Advanced Networking : Reverse path route caching
 
Reverse path route caching
By default, FortiADC caches a reverse path route for inbound traffic so it can forward reply packets to the ISP link that forwarded the corresponding request packet. This is useful when your site receives traffic from multiple ISP links.
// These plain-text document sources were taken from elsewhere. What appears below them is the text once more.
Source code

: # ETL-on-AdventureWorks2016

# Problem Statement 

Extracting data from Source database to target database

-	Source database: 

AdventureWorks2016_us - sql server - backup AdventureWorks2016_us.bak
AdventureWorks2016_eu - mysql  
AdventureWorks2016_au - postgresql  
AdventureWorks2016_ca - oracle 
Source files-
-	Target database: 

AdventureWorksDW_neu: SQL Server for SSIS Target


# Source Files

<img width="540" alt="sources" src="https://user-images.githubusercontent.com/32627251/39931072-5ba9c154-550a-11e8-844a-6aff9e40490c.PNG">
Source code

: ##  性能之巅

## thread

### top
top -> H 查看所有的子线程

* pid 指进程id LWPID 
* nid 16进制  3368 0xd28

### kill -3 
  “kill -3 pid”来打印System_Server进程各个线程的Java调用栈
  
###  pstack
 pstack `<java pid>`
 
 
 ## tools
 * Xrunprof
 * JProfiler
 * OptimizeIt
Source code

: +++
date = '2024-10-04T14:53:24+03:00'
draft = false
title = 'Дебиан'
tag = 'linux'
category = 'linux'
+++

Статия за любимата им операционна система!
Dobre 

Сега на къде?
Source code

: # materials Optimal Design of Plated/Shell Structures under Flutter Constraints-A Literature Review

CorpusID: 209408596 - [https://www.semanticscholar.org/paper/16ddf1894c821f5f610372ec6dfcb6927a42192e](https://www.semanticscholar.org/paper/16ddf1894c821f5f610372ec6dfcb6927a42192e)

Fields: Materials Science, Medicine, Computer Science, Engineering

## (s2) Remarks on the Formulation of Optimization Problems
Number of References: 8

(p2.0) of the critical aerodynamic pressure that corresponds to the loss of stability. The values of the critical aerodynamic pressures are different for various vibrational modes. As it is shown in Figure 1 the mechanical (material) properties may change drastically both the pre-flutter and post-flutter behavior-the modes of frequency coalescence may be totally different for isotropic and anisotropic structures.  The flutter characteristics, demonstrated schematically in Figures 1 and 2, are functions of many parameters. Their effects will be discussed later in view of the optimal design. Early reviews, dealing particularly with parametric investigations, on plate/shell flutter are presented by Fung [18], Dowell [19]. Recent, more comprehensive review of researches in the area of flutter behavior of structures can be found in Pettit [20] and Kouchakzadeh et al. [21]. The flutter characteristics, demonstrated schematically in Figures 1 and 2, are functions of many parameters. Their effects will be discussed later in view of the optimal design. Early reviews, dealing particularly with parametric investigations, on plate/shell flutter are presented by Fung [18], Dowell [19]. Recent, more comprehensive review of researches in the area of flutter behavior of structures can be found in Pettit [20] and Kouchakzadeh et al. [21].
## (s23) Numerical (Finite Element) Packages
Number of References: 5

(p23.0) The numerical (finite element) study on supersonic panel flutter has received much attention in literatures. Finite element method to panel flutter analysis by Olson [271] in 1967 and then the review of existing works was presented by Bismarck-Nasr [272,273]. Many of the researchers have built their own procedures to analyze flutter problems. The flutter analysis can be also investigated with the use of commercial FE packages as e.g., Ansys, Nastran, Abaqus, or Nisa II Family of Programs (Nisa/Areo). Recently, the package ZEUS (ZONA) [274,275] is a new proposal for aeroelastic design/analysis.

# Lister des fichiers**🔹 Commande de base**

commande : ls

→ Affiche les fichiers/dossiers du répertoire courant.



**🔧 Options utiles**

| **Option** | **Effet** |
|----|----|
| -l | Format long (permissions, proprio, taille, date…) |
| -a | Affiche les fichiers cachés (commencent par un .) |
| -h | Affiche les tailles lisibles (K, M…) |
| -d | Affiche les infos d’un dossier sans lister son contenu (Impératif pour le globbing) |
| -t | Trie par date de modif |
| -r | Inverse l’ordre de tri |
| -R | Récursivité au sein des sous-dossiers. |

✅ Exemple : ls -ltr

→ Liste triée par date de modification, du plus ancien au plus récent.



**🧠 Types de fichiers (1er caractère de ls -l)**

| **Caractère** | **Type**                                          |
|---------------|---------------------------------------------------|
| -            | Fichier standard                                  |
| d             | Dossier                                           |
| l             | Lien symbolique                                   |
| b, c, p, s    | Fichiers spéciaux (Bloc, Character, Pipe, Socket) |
For example, in Figure 90, the reverse path pointer ensures that client traffic received from ISP1 is returned through ISP1.
Figure 90: Reverse path route caching enabled
When reverse path caching is not enabled, the system forwards reply packets based on the results of routing lookup.
To enable/disable reverse path route caching, use the config router setting CLI command to set the rt-cache-reverse option:
FortiADC-VM # config router setting
 
FortiADC-VM (setting) # get
rt-cache-strict : disable
rt-cache-reverse : enable
ip-forward : enable
ip6-forward : enable
 
FortiADC-VM (setting) # set rt-cache-reverse disable
FortiADC-VM (setting) # end
 
FortiADC-VM # get router setting
rt-cache-strict : disable
rt-cache-reverse : disable
ip-forward : enable
ip6-forward : enable
 
The rt-cache-strict option is disabled by default. Enable it when you want to send reply packets only via the same interface that received the request packets. When enabled, source interface becomes part of the matching tuple FortiADC uses to identify sessions, so reply traffic is forwarded from the same interface that received the traffic. Normally each session is identified by a 5-tuple: source IP, destination IP, protocol, source port, and destination port.
If rt-cache-reverse is enabled, you can maintain an exceptions list for source IP addresses that should be handled differently. For example, if you configure an exception for 192.168.1.0/24, FortiADC will not maintain a pointer to the ISP for traffic from source 192.168.1.18. Reply packets will be forwarded based on the results of routing lookup.